Requisite Variety
Origin. W. Ross Ashby's Law of Requisite Variety (1956), adopted and extensively applied in Soviet organizational cybernetics by Glushkov, Berg, and the OGAS project team; "Only variety can destroy variety."
Mechanism. A regulator can control a system only if the regulator's range of responses matches or exceeds the system's range of disturbances. If the environment has N possible states and the controller has M possible responses with M < N, some disturbances must go uncompensated. The law is a statement about information: control requires a channel from disturbance to response with capacity at least log₂(N) bits. Soviet cyberneticians applied this to critique both over-centralized command economies (insufficient variety at the center) and to design distributed information systems.
Procedure. Enumerate the disturbances the system faces. Enumerate the control actions available. If the action set is smaller, the controller is underspecified: either expand the action set, reduce the disturbance set by buffering or filtering, or accept that some disturbances will not be regulated. For organizational systems: decision-making authority must be distributed to match the variety in the environment; centralization is control under-specification.
Applies to. Organization design, API design, regulatory design, and any system where the designer controls the regulator but not the environment.
Limitations. Variety is counted in distinguishable states, and distinguishability depends on the purpose.

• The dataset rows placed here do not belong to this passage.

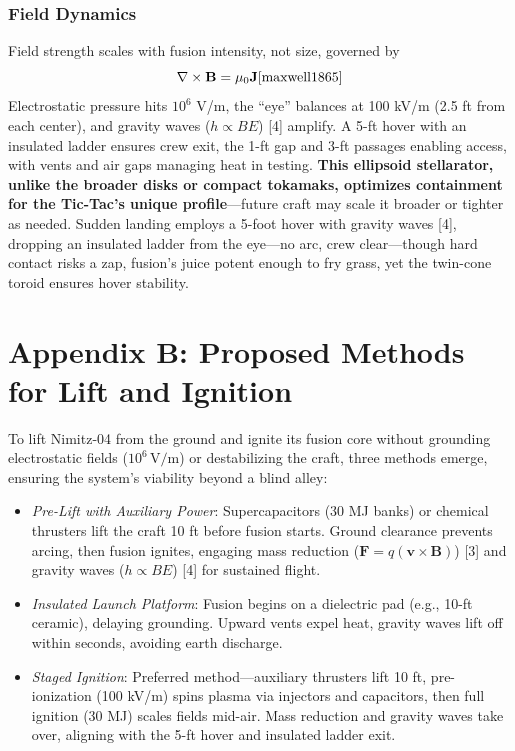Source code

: \documentclass[11pt]{article}
\begin{document}
	\subsubsection{Field Dynamics}
	Field strength scales with fusion intensity, not size, governed by
	\begin{equation}
		\nabla \times \mathbf{B} = \mu_0 \mathbf{J} \cite{maxwell1865}
	\end{equation}
	Electrostatic pressure hits \(10^6\) V/m, the “eye” balances at 100 kV/m (2.5 ft from each center), and gravity waves (\( h \propto B E \)) [4] amplify. A 5-ft hover with an insulated ladder ensures crew exit, the 1-ft gap and 3-ft passages enabling access, with vents and air gaps managing heat in testing. \textbf{This ellipsoid stellarator, unlike the broader disks or compact tokamaks, optimizes containment for the Tic-Tac's unique profile}—future craft may scale it broader or tighter as needed. Sudden landing employs a 5-foot hover with gravity waves [4], dropping an insulated ladder from the eye—no arc, crew clear—though hard contact risks a zap, fusion’s juice potent enough to fry grass, yet the twin-cone toroid ensures hover stability.
	
	\newpage
	\section*{Appendix B: Proposed Methods for Lift and Ignition}
	To lift Nimitz-04 from the ground and ignite its fusion core without grounding electrostatic fields (\(10^6 \, \text{V/m}\)) or destabilizing the craft, three methods emerge, ensuring the system’s viability beyond a blind alley:
	
	\begin{itemize}
		\item \textit{Pre-Lift with Auxiliary Power}: Supercapacitors (30 MJ banks) or chemical thrusters lift the craft 10 ft before fusion starts. Ground clearance prevents arcing, then fusion ignites, engaging mass reduction (\(\mathbf{F} = q(\mathbf{v} \times \mathbf{B})\)) [3] and gravity waves (\(h \propto B E\)) [4] for sustained flight.
		\item \textit{Insulated Launch Platform}: Fusion begins on a dielectric pad (e.g., 10-ft ceramic), delaying grounding. Upward vents expel heat, gravity waves lift off within seconds, avoiding earth discharge.
		\item \textit{Staged Ignition}: Preferred method—auxiliary thrusters lift 10 ft, pre-ionization (100 kV/m) spins plasma via injectors and capacitors, then full ignition (30 MJ) scales fields mid-air. Mass reduction and gravity waves take over, aligning with the 5-ft hover and insulated ladder exit.
	\end{itemize}
	
\end{document}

A regulator with high variety that does not align with the disturbance dimensions provides no control. Also: variety can be attenuated (reduced by aggregation) or amplified (increased by disaggregation); the law governs the necessary variety at the point of control, not the raw variety in the environment.
Note: This is Ashby's British formulation, but it became central to Soviet organizational cybernetics and the theoretical basis for distributed versus centralized control debates within the USSR.